Help

Basic concepts

Search engine

Corpus search is based on CQL syntax provided with an graphic user interface. Every request is converted into CQL syntax automatically in a field CQL Search. Corpus Data is divided into two basic units: words and fragments (roughly equivalent to the sentence). The point of searching in the corpus is to find all fragments that include given word.

Metadata

Each informant in the corpus is described with a set of parameters, such as gender, year of birth, education etc. The data can be used in two ways:

in searching: it is possible to limit a query response with a particular metadata unit, e.g. with age of informants;
in search result: it is possible to display information about the author of a statement.

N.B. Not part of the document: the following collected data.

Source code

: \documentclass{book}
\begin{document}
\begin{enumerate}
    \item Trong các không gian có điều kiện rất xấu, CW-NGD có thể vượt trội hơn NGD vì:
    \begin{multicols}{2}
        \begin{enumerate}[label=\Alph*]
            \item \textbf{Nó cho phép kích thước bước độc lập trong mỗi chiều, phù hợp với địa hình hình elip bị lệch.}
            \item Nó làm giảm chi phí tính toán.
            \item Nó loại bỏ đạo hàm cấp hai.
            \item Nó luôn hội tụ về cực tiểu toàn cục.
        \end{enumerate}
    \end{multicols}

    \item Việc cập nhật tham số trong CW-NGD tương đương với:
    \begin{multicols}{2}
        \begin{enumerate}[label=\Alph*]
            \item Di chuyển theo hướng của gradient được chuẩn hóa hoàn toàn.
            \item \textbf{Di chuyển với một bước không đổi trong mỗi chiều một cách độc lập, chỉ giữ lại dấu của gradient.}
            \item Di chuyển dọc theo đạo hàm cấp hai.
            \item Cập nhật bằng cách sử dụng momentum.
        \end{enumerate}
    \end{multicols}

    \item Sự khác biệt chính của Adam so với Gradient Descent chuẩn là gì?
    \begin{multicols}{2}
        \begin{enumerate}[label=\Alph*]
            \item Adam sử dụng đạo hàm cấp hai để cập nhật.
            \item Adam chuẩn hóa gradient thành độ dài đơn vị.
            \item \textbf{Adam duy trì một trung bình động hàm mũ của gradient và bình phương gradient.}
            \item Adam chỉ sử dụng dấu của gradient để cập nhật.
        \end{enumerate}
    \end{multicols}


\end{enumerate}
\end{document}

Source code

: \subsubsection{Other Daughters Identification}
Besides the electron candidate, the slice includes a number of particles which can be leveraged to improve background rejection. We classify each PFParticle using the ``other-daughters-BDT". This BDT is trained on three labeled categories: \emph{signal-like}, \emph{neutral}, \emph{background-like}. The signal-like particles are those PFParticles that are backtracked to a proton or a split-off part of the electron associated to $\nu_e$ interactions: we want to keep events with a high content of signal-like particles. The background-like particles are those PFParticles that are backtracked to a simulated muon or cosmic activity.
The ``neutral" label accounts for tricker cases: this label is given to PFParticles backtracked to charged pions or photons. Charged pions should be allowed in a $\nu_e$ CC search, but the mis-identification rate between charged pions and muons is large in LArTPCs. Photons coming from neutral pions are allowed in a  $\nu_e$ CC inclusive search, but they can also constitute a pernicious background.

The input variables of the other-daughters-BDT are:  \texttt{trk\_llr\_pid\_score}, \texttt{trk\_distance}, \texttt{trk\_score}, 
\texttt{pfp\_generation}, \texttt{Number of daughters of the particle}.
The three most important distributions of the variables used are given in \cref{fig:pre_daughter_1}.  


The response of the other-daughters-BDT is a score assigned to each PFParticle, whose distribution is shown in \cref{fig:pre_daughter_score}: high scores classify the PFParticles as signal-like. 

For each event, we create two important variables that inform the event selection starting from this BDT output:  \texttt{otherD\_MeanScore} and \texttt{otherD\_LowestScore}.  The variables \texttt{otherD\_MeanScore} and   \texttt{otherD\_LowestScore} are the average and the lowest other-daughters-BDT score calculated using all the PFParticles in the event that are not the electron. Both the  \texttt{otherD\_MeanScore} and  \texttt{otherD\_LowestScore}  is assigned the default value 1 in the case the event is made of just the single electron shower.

The data about informants is anonymised, so each of them is encoded with sequence of letters and digits.

Regular expressions

Every string entered in a search fields is to be interpreted as a regular expression. Regular expressions are the set of rules, that allow to extend capability of interpretation of a search request. For example, a regexp query string ca[tpn] it to find cat, cap and can. A signature ca.* stands for: find every string that starts with ca and continues with any combination of symbols. The result may include cat, call, cataclysm, capability and so on.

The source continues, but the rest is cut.